RECORDED INFORMATION:
--- START ---

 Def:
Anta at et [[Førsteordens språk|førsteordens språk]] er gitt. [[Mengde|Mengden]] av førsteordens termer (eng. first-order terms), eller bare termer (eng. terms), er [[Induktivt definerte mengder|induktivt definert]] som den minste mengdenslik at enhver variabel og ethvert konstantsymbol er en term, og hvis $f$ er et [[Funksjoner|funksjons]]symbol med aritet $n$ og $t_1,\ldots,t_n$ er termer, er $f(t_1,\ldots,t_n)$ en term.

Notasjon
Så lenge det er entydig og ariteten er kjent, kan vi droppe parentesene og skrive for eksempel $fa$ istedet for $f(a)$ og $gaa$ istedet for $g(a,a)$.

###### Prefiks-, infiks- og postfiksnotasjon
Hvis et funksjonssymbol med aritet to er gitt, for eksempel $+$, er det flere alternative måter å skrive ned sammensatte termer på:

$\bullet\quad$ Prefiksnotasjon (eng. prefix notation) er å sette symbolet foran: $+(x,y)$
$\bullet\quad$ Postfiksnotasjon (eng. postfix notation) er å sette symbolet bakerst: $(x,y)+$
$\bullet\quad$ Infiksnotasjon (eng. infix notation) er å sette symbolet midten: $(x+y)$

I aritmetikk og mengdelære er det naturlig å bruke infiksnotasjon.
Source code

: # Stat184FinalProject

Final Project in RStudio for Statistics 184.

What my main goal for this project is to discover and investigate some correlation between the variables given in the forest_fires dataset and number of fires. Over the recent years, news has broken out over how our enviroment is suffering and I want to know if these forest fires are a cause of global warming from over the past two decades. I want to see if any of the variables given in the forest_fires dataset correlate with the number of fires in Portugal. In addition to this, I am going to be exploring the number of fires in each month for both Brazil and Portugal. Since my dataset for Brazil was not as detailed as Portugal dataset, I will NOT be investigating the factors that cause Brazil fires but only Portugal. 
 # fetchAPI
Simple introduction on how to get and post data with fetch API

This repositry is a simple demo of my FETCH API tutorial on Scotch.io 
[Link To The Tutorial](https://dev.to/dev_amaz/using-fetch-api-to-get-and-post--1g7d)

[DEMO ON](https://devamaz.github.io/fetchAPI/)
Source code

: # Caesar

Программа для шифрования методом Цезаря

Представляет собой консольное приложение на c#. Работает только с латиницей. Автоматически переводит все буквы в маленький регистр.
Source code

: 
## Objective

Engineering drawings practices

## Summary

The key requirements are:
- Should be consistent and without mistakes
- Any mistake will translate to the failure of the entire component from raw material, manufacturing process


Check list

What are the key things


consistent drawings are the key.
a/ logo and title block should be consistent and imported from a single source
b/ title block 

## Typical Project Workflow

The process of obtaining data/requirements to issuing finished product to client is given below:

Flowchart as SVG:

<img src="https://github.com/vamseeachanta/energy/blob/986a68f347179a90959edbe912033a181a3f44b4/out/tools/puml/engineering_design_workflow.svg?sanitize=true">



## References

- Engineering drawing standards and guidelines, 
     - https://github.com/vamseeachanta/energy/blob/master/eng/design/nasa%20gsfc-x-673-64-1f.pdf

--- END ---

WORK REQUIRED: Search the entries for the string "github" and copy each line where it occurs.

SOLUTION BELOW:
[DEMO ON](https://devamaz.github.io/fetchAPI/)
<img src="https://github.com/vamseeachanta/energy/blob/986a68f347179a90959edbe912033a181a3f44b4/out/tools/puml/engineering_design_workflow.svg?sanitize=true">
     - https://github.com/vamseeachanta/energy/blob/master/eng/design/nasa%20gsfc-x-673-64-1f.pdf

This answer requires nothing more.